● About this exercise: If the records below hold pictures, omit them, and print exactly the lines from the first line through the line containing "para especificar las", inclusive.

● Study material:
=== Begin Enclosure ===
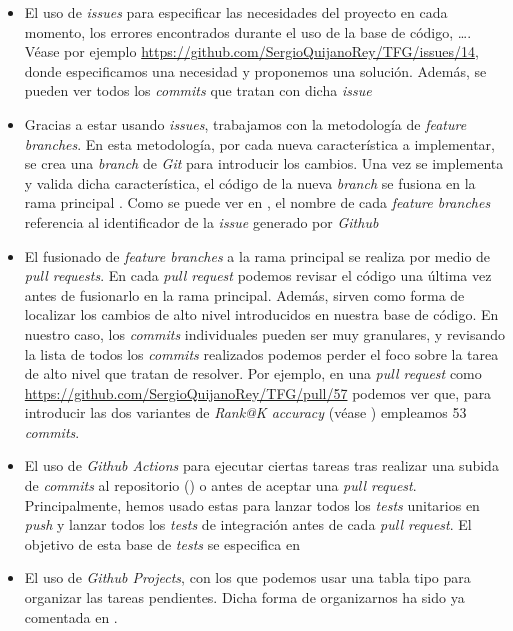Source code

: \begin{itemize}
    \item El uso de \textit{issues} para especificar las necesidades del proyecto en cada momento, los errores encontrados durante el uso de la base de código, \ldots. Véase por ejemplo \url{https://github.com/SergioQuijanoRey/TFG/issues/14}, donde especificamos una necesidad y proponemos una solución. Además, se pueden ver todos los \textit{commits} que tratan con dicha \textit{issue}
    \item Gracias a estar usando \textit{issues}, trabajamos con la metodología de \textit{feature branches}. En esta metodología, por cada nueva característica a implementar, se crea una \textit{branch} de \textit{Git} para introducir los cambios. Una vez se implementa y valida dicha característica, el código de la nueva \textit{branch} se fusiona en la rama principal \cite{informatica:feature_branches}. Como se puede ver en \cite{informatica:repogithub}, el nombre de cada \textit{feature branches} referencia al identificador de la \textit{issue} generado por \textit{Github}
    \item El fusionado de \textit{feature branches} a la rama principal se realiza por medio de \textit{pull requests}. En cada \textit{pull request} podemos revisar el código una última vez antes de fusionarlo en la rama principal. Además, sirven como forma de localizar los cambios de alto nivel introducidos en nuestra base de código. En nuestro caso, los \textit{commits} individuales pueden ser muy granulares, y revisando la lista de todos los \textit{commits} realizados podemos perder el foco sobre la tarea de alto nivel que tratan de resolver. Por ejemplo, en una \textit{pull request} como \url{https://github.com/SergioQuijanoRey/TFG/pull/57} podemos ver que, para introducir las dos variantes de \textit{Rank@K accuracy} (véase ) empleamos 53 \textit{commits}.
    \item El uso de \textit{Github Actions} para ejecutar ciertas tareas tras realizar una subida de \textit{commits} al repositorio () o antes de aceptar una \textit{pull request}. Principalmente, hemos usado estas  para lanzar todos los \textit{tests} unitarios en \textit{push} y lanzar todos los \textit{tests} de integración antes de cada \textit{pull request}. El objetivo de esta base de \textit{tests} se especifica en 
    \item El uso de \textit{Github Projects}, con los que podemos usar una tabla tipo  para organizar las tareas pendientes. Dicha forma de organizarnos ha sido ya comentada en .
\end{itemize}

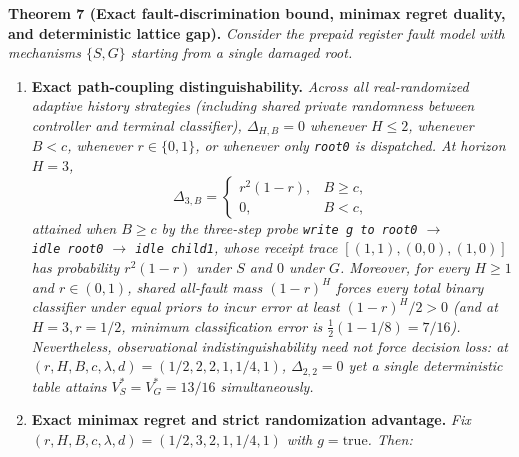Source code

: \documentclass[11pt,a4paper]{article}
\providecommand{\tightlist}{\setlength{\itemsep}{2pt}\setlength{\parskip}{0pt}}
\begin{document}
\textbf{Theorem 7 (Exact fault-discrimination bound, minimax regret
duality, and deterministic lattice gap).} \emph{Consider the prepaid
register fault model with mechanisms \(\{S, G\}\) starting from a single
damaged root.}

\begin{enumerate}
\def\labelenumi{\arabic{enumi}.}
\tightlist
\item
  \textbf{Exact path-coupling distinguishability.} \emph{Across all
  real-randomized adaptive history strategies (including shared private
  randomness between controller and terminal classifier),
  \(\Delta_{H,B} = 0\) whenever \(H \le 2\), whenever \(B < c\),
  whenever \(r \in \{0,1\}\), or whenever only \texttt{root0} is
  dispatched. At horizon \(H = 3\),}
  \[\Delta_{3,B} = \begin{cases} r^2(1 - r), & B \ge c, \\ 0, & B < c, \end{cases}\]
  \emph{attained when \(B \ge c\) by the three-step probe
  \texttt{write\ g\ to\ root0} \(\to\) \texttt{idle\ root0} \(\to\)
  \texttt{idle\ child1}, whose receipt trace \([(1,1), (0,0), (1,0)]\)
  has probability \(r^2(1-r)\) under \(S\) and \(0\) under \(G\).
  Moreover, for every \(H \ge 1\) and \(r \in (0,1)\), shared all-fault
  mass \((1-r)^H\) forces every total binary classifier under equal
  priors to incur error at least \((1-r)^H / 2 > 0\) (and at
  \(H=3, r=1/2\), minimum classification error is
  \(\frac{1}{2}(1 - 1/8) = 7/16\)). Nevertheless, observational
  indistinguishability need not force decision loss: at
  \((r, H, B, c, \lambda, d) = (1/2, 2, 2, 1, 1/4, 1)\),
  \(\Delta_{2,2} = 0\) yet a single deterministic table attains
  \(V_S^* = V_G^* = 13/16\) simultaneously.}
\item
  \textbf{Exact minimax regret and strict randomization advantage.}
  \emph{Fix \((r, H, B, c, \lambda, d) = (1/2, 3, 2, 1, 1/4, 1)\) with
  \(g = \mathrm{true}\). Then:}


\end{enumerate}
\end{document}
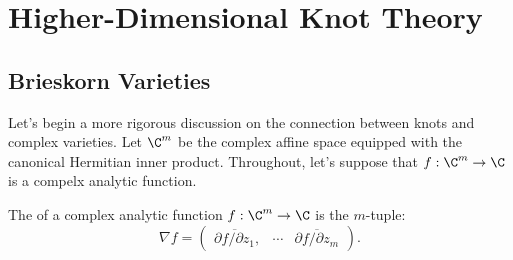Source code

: \chapter{Higher-Dimensional Knot Theory} 


\section{Brieskorn Varieties}

Let's begin a more rigorous discussion on the connection between knots and complex varieties. 
Let $\C^m$ be the complex affine space equipped with the canonical Hermitian inner product. Throughout, let's suppose that $f : \C^m \to \C$ is a compelx analytic function.


\begin{definition}
  The  of a complex analytic function $f : \C^m \to \C$ is the $m$-tuple:
  \[
    \nabla f = \begin{pmatrix}\overline{\partial f / \partial z_1}, &\cdots& \overline{\partial f / \partial z_m}\end{pmatrix}.
  \]
\end{definition}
=== End Enclosure ===
● Written answer:
Source code

: \begin{itemize}
    \item El uso de \textit{issues} para especificar las necesidades del proyecto en cada momento, los errores encontrados durante el uso de la base de código, \ldots. Véase por ejemplo \url{https://github.com/SergioQuijanoRey/TFG/issues/14}, donde especificamos una necesidad y proponemos una solución. Además, se pueden ver todos los \textit{commits} que tratan con dicha \textit{issue}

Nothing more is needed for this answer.